New Delhi, June 27: The increasing number of civilians moving across the Indo-Pak border via road or rail or on foot has translated into an unwanted upsurge in the influx of heroin from Afghanistan, narcotics trackers said today.

As confidence-building measures between India and Pakistan have led to more civilian traffic, the seizures of heroin sourced from Afghanistan have increased, said Gary Lewis, the UN Office of Drugs and Crime (UNODC) representative in South Asia.

Annual seizures of heroin in India sourced from Afghanistan have increased from about 50 kg three to five years ago to 300 kg now, he said while releasing the UNODC’s World Drug Report for 2006.

Afghanistan is the world’s largest opium producer and had 104,000 hectares under opium poppy during 2005, the report said. Early indications suggest that the planting of poppy has increased during 2006, particularly in Afghanistan’s southern provinces.

“Some of this produce is leaking out into neighbouring South Asian countries, and Delhi is a primary exit venue either via direct flights out of Kabul or through Pakistan,” Lewis said. “A significant quantum of what moves into India is used here.”

A national survey had indicated that India has about 2.3 million regular users of cannabis and 500,000 people addicted to opiates.

“These numbers show people who are dependent and need help.
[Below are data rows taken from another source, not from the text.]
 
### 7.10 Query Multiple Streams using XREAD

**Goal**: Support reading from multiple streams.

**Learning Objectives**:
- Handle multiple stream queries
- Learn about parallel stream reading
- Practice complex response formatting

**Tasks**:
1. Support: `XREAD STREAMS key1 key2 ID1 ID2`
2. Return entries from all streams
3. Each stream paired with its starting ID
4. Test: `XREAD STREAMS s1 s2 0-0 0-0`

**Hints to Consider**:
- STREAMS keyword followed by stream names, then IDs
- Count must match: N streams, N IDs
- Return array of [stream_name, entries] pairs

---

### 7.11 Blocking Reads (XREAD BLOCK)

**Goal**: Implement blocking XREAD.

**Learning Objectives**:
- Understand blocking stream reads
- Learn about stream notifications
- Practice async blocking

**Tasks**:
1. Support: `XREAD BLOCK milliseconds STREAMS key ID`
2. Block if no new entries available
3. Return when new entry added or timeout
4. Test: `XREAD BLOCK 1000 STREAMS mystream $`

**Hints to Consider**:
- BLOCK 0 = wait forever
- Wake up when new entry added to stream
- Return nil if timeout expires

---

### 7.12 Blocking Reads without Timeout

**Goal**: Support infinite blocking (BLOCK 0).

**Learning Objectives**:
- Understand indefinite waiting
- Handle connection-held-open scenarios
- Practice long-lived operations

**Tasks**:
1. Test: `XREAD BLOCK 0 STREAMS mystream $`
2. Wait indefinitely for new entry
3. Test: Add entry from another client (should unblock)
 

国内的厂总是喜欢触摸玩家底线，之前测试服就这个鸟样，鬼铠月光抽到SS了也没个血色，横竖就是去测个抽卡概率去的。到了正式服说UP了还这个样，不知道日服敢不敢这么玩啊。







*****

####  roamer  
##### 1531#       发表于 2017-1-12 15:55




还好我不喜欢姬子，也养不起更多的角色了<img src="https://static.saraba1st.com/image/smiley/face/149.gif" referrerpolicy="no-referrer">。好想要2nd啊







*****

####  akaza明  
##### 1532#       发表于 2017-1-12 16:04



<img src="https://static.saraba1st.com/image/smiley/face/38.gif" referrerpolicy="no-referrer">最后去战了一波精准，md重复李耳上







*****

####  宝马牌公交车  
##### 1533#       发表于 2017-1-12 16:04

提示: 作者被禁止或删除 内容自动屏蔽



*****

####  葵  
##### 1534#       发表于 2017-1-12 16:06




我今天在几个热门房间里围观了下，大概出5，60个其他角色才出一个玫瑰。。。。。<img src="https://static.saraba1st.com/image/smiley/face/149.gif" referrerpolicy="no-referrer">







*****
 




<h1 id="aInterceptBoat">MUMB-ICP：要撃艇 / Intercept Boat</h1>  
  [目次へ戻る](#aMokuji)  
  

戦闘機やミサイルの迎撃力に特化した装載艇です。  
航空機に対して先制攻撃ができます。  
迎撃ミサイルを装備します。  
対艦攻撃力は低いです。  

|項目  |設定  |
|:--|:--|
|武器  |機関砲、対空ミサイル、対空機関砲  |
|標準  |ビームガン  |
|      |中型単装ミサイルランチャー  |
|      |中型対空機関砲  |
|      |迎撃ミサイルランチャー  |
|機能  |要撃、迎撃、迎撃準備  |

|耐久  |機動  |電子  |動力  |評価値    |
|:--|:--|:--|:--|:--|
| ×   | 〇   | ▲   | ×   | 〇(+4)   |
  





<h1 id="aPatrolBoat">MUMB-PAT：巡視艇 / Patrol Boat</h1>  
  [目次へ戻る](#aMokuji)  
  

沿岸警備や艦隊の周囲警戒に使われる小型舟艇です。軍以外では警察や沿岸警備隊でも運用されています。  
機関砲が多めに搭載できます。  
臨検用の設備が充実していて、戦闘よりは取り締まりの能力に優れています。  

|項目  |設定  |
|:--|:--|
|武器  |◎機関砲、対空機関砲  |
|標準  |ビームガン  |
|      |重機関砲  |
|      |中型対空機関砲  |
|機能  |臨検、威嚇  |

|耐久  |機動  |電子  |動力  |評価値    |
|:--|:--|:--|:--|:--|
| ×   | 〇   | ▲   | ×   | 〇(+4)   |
The actual numbers who have taken illicit substances at least once is much larger,” said Rajat Ray, head of psychiatry at the All India Institute of Medical Sciences in New Delhi who had conducted the survey.

An Indian narcotics official acknowledged that there has been a steady increase in the seizures of heroin sourced from Afghanistan.

“It’s clearly gone up ? from 12 per cent about five years ago to 35 per cent now,” said Om Prakash, deputy director-general of India’s Narcotics Control Bureau. “The seizures generally take place in Punjab, Jammu and Kashmir, and in Delhi,” he said.

The Indian government says over 170,000 people have travelled across the India-Pakistan border this year. While the majority have flown or taken a train or bus to get across the border, about 28,000 people have just walked across the border at Wagah.

“The good thing is that narcotics officials from India and Pakistan are talking to each other to try and tackle this issue,” Lewis said.

The UNODC report said that the bulk of seizures of opiates ? heroin, morphine and opium ? takes place in countries near Afghanistan in South West Asia, South Asia, and Central Asia.

Lewis said greater vigilance and stepped-up efforts to stop the supply and demand has increased the proportion of narcotics that are seized. “Internationally, law enforcement agencies are now taking out about 24 per cent of opiates, compared with 10 per cent about a decade ago.”